Третье – это правдоискательство, тоже характеризующее мелкобуржуазное мировоззрение Шолохова, и, наконец, самый основной недостаток – это «объективизм», который делает роман в высшей степени идейно-шатким произведением. Но социальную обусловленность этого объективизма никто не пытался объяснить. Один только Янчевский заявил, что объективизм Шолохова – это сознательно надетая маска классового врага. Мне лично кажется, что «объективизм» Шолохова обусловлен не сознательным желанием сделать роман классово-враждебным, а тем, что Шолохов смотрит на мир глазами Григория Мелехова, который не знает, где правая и где левая сторона, и пытается поэтому стать над обеими сторонами. Если мы возьмем Мелехова и дадим ему большую писательскую культуру, это будет Шолохов, ибо никакой разницы между Мелеховым и Шолоховым мы не видим. Мы не видим отношения автора к самому главному из его героев. И смотря на мир глазами мелкобуржуазного Григория Мелехова, Шолохов стал объективистом. «Объективизм» является иногда выражением мировоззрения мелкобуржуазной интеллигенции, не понявшей по-настоящему движущих сил революции.
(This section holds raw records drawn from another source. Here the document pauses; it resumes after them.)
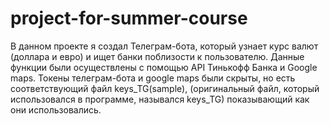 # project-for-summer-course
В данном проекте я создал Телеграм-бота, который узнает курс валют (доллара и евро) и ищет банки поблизости к пользователю. Данные функции были осуществлены с помощью API Тинькофф Банка и Google maps.
Токены телеграм-бота и google maps были скрыты, но есть соответствующий файл keys_TG(sample), (оригинальный файл, который использовался в программе, назывался keys_TG) показывающий как они использовались. 
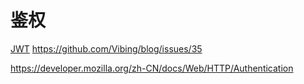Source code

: # 鉴权



[JWT](https://jwt.io/)
https://github.com/Vibing/blog/issues/35

https://developer.mozilla.org/zh-CN/docs/Web/HTTP/Authentication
Шолохов почти не показал классового расслоения на Дону. Это относится к числу тех огромных недостатков, которые на сегодняшний день, несмотря на все художественные достоинства, мешают назвать «Тихий Дон» не только пролетарским, но и в полном смысле слова революционным произведением.
Подытоживаю. Каков социологический эквивалент «Тихого Дона»? «Тихий Дон» выражает психологию середняка, но не просто абстрактного середняка – здесь настроения середняка специфического, казачьего, – середняка, попавшего в бурю гражданской войны, попавшего в классовый водоворот, не могущего найти в достаточной степени твердой опоры. «Тихий Дон» показал нам (и в этом его большое общественное значение) ту часть сознания этого середняка, которая в тот исторический момент была связана с частной собственностью, с сословными и политическими реакционными предрассудками. При такой оценке романа можно сделать вывод, что, продвигаясь к следующим частям, весьма возможно, что этот показ казака-середняка будет переключен Шолоховым на революцию, т. е. я лично рассматриваю «Тихий Дон» как произведение, в котором все-таки заложена внутренняя возможность преодоления Шолоховым своих ошибок, потенционально «Тихий Дон» – наше произведение. В этом мое основное расхождение с Янчевским.
Янчевский рассматривает «Тихий Дон» как законченно классово-враждебное пролетариату произведение, которое, если сделать «оргвыводы» из его доклада, нужно изъять. Я же рассматриваю «Тихий Дон» как частично ошибочное произведение, ошибки которого Шолохов, возможно, сумеет преодолеть в дальнейшей работе. Янчевский, по существу, в своем докладе смазывает проблему попутничества, делая грубейшую литературно-политическую ошибку.
Скажу в заключение. Не так давно Пильняк10 за границей издал контрреволюционное «Красное дерево». «Красное дерево» он сейчас переделал, отшлифовал и сделал роман «Волга впадает в Каспийское море». Но даже при поверхностном чтении видно, что это поверхностная перелицовка, видно, что у Пильняка за красными словами скрывается белая сердцевина.
И вот т. Янчевский в своем докладе попытался провести какой-то литературный «Волга-Дон». Он попытался доказать, что «Тихий Дон» связан с буржуазным романом Пильняка «Волга впадает в Каспийское море», что, по существу, «Тихий Дон» является контрреволюционным произведением. Я думаю, что такая попытка соединить буржуазный роман Пильняка «Волга впадает в Каспийское море» с левопопутническим произведением «Тихий Дон» Шолохова – это дело не умное и не реальное. Значительно менее умное и реальное, чем настоящий Волго-Дон в нашей пятилетке.